On Wednesday, the state’s Republican governor, Bill Lee, signed a short bill that gave public officials the right to refuse to grant marriage licenses for any reason.
Short bill
The legislation, called House Bill 878, is only a few sentences long. According to the bill, “a person shall not be required to solemnize a marriage.”
Justification
“As societal views change about what constitutes a marriage, officiants must be able to refuse to solemnize marriages that are contrary to their beliefs,” Republican state Representative Monty Fritts said in February 2023.
Furthermore
“Those with the authority to perform civil ceremonies would also be permitted to refuse to solemnize marriage for reasons of conscience,” Fritts elaborated.
The reasoning
“The government has a responsibility to protect the exercise of religious beliefs,” Fritts claimed.
Unreasonable
“Regardless of whether this bill was intended to target marriages of same-sex couples, interfaith couples, or interracial couples — it’s unconstitutional because the Constitution prohibits public officials from discriminating against members of the public based on their personal beliefs,” Camilla Taylor of Lambda Legal explained.
Not acceptable
“Government officials can’t target people based on who they are,” Taylor said.
Widespread campaign
The bill is part of an ongoing, nationwide reactionary campaign against LGBTQ+ rights. According to the Human Rights Campaign, Tennessee introduced more anti-LGBTQ+ laws than any other state in 2023.
Making life difficult
As Taylor explained, by allowing public officials to discriminate against same-sex couples, those couples might be forced to “use a different process to obtain a marriage license relative to everyone else.”
Explicit discrimination
“The effect of forcing same-sex couples to go through a different process relative to everyone else — whether by demanding that they use a different door, or that they wait for a different public official to issue them a license — [is] to stigmatize them and communicate that their government thinks their marriages are less worthy than everyone else’s,” Taylor said.
Ongoing battle
There is an ongoing dispute among religious communities over whether officials should officiate same-sex weddings. “A growing number of organized religious groups in the United States have issued statements officially welcoming LGBTQ+ people as members and extending marriage rites to them,” the Human Rights Campaign notes.
Controversy
In 2022, Pew Research found that two-thirds of Americans believed that same-sex marriage was very or somewhat good for society. White evangelical protestants were the most opposed, with 71% saying the practice is a bad thing for society.
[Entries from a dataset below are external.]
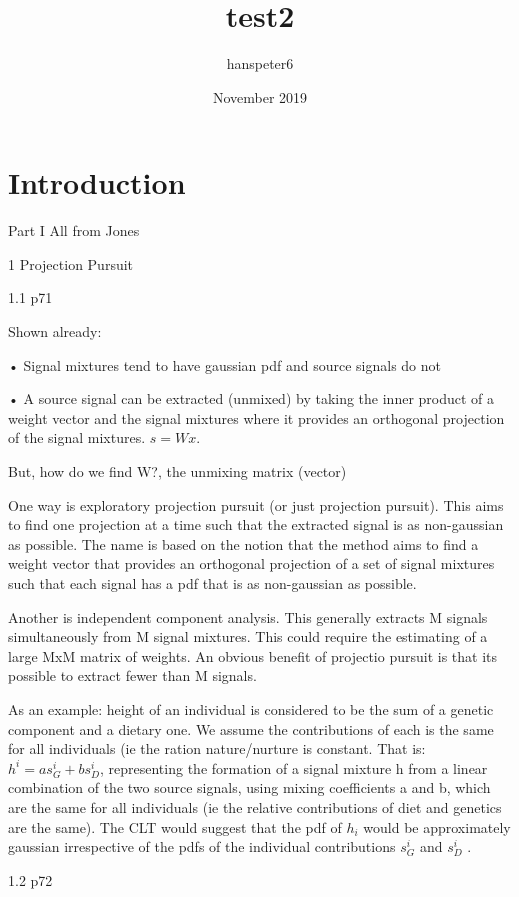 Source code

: \documentclass{article}
\title{test2}
\author{hanspeter6 }
\date{November 2019}
\begin{document}
\maketitle

\section{Introduction}


Part I All from Jones

1 Projection Pursuit

1.1 p71

Shown already:

• Signal mixtures tend to have gaussian pdf and source signals do not

• A source signal can be extracted (unmixed) by taking the inner product of a weight vector and the signal mixtures where it provides an orthogonal projection of the signal mixtures. $s=Wx$.

But, how do we find W?, the unmixing matrix (vector)

One way is exploratory projection pursuit (or just projection pursuit). This aims to find one projection at a time such that the extracted signal is as non-gaussian as possible. The name is based on the notion that the method aims to find a weight vector that provides an orthogonal projection of a set of signal mixtures such that each signal has a pdf that is as non-gaussian as possible.

Another is independent component analysis. This generally extracts M signals simultaneously from M signal mixtures. This could require the estimating of a large MxM matrix of weights. An obvious benefit of projectio pursuit is that its possible to extract fewer than M signals.

As an example: height of an individual is considered to be the sum of a genetic component and a dietary one. We assume the contributions of each is the same for all individuals (ie the ration nature/nurture is constant. That is: $h^{i}=as_{G}^{i}+bs_{D}^{i}$, representing the formation of a signal mixture h from a linear combination of the two source signals, using mixing coefficients a and b, which are the same for all individuals (ie the relative contributions of diet and genetics are the same). The CLT would suggest that the pdf of $h_{i}$ would be approximately gaussian irrespective of the pdfs of the individual contributions $s_{G}^{i}$ and $s_{D}^{i}$ .

1.2 p72
\end{document}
Liberal Democrats were the most supportive, with 93% saying it was good.
Age difference
While people over 65 were evenly split over whether same-sex marriage was good for society, three-quarters of people aged 18-29 thought it was good — including 64% of young Republicans.
Education difference
Similarly, 51% of people with a high school diploma said same-sex marriage was a good thing for American society. Support increased with education, with postgrads supporting same-sex education by 71%. However, Republican postgrads were actually the least supportive of same-sex marriage, with just 40% supporting the practice, less than any other educational group.
Beyond Religion
The “meaning of marriage,” Dissent magazine explained in 2009, is not single. “Marriage has, first, a civil rights aspect. Married people get a lot of government benefits that the unmarried usually do not get: favorable treatment in tax, inheritance, and insurance status; immigration rights; rights in adoption and custody; decisional and visitation rights in health care and burial; the spousal privilege exemption when giving testimony in court; and yet others.”
Landmark ruling
In 2015, the Supreme Court ruled in Obergefell v. Hodges that “the Fourteenth Amendment requires a State to license a marriage between two people of the same sex and to recognize a marriage between two people of the same sex when their marriage was lawfully licensed and performed out-of-State.”